• [REQUIRED WORK]: Find the word "date" below. Copy each line that has it.

────

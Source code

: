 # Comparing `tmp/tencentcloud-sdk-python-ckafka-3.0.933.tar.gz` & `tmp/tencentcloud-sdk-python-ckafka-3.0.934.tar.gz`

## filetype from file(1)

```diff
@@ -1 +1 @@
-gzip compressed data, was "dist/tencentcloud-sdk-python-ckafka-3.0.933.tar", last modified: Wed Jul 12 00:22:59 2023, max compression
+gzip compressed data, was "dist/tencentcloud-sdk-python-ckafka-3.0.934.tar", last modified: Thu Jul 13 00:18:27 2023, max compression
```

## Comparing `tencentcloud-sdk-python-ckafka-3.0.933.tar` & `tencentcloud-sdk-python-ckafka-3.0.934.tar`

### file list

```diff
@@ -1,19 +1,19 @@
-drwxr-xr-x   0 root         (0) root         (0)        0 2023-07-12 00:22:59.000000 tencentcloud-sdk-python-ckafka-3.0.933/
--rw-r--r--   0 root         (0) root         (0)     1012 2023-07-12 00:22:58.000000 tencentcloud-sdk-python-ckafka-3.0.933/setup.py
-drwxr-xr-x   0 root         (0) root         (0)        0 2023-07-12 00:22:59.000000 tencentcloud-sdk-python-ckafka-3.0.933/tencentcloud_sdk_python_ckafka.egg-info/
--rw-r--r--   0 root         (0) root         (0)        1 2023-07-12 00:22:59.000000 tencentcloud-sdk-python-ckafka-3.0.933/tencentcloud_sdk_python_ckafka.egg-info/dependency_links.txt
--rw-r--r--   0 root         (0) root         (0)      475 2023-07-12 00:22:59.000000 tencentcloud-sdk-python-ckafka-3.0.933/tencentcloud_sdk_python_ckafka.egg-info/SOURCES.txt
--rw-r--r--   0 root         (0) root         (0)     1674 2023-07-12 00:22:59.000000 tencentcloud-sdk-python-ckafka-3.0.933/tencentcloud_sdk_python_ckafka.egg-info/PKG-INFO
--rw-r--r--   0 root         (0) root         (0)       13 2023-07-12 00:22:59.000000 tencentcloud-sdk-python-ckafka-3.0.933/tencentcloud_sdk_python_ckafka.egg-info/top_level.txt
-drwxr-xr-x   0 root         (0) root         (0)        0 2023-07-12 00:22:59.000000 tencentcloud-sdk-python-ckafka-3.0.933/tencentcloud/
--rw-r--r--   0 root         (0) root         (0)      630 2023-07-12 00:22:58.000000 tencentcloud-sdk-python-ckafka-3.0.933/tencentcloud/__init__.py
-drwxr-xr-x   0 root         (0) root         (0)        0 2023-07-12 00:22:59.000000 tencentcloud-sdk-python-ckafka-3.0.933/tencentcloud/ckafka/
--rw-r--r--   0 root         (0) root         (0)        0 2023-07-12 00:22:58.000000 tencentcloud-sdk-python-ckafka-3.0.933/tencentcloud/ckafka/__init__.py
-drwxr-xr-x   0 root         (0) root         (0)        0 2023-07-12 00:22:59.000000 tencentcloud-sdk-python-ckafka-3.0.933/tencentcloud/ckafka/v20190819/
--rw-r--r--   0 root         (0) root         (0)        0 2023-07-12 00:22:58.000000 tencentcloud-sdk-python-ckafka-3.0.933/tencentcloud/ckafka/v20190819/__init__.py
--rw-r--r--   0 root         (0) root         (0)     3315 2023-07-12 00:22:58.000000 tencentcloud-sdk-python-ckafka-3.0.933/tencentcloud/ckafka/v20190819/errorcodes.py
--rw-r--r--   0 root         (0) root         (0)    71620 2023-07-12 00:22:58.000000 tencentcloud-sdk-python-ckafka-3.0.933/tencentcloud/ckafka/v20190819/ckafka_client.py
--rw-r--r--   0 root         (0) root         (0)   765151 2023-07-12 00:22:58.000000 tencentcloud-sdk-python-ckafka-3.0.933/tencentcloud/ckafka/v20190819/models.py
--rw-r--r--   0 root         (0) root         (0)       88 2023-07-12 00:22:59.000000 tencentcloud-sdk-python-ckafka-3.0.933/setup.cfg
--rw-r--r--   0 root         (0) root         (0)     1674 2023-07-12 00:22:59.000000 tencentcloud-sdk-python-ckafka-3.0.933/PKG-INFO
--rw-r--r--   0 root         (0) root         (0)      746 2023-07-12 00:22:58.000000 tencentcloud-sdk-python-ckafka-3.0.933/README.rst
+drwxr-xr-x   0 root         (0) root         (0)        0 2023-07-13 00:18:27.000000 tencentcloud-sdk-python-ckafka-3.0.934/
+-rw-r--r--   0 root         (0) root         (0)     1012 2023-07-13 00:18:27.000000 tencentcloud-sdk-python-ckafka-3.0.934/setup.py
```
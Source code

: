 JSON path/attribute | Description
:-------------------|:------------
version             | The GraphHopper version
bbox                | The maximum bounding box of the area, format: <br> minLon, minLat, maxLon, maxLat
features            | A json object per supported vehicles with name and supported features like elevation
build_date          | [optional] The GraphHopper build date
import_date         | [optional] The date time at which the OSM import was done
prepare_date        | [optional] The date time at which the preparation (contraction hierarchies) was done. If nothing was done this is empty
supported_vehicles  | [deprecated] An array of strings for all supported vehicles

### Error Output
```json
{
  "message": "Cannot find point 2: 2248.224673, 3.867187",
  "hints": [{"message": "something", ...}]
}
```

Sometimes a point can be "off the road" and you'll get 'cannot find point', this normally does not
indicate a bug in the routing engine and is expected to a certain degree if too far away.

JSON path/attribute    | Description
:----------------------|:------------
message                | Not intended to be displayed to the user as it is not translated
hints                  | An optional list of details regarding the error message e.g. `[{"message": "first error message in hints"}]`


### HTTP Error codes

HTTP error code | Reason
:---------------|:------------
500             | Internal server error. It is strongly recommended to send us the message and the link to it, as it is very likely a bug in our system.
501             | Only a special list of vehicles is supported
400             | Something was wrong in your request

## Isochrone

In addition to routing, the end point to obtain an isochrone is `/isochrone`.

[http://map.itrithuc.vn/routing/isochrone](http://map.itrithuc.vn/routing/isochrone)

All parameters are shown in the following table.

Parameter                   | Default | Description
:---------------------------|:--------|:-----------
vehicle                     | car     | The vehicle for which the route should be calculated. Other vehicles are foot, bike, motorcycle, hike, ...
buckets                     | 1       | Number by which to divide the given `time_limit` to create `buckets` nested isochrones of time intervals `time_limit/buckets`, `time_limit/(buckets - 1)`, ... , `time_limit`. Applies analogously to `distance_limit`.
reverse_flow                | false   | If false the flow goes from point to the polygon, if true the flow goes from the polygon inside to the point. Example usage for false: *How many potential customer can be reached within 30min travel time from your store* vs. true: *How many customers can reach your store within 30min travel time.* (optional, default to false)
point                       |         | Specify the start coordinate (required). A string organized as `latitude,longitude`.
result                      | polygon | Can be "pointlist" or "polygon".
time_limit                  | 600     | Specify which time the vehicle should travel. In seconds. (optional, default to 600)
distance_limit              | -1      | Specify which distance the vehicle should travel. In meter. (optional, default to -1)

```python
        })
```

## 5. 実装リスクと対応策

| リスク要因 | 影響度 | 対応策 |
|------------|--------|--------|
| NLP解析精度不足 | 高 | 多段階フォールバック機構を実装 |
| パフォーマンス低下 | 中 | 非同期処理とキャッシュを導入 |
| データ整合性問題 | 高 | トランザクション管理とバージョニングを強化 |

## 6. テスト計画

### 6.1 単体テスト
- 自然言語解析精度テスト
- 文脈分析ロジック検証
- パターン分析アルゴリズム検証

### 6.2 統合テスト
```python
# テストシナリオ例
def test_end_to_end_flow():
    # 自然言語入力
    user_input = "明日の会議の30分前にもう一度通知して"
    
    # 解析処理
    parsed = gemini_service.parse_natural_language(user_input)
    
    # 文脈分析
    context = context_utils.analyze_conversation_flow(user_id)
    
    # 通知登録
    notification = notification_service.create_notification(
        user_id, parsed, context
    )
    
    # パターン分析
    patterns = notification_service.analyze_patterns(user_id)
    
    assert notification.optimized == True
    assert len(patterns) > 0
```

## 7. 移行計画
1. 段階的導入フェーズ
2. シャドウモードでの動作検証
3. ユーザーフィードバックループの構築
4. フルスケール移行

────

• [TASK ANSWER]:
build_date          | [optional] The GraphHopper build date
import_date         | [optional] The date time at which the OSM import was done
prepare_date        | [optional] The date time at which the preparation (contraction hierarchies) was done. If nothing was done this is empty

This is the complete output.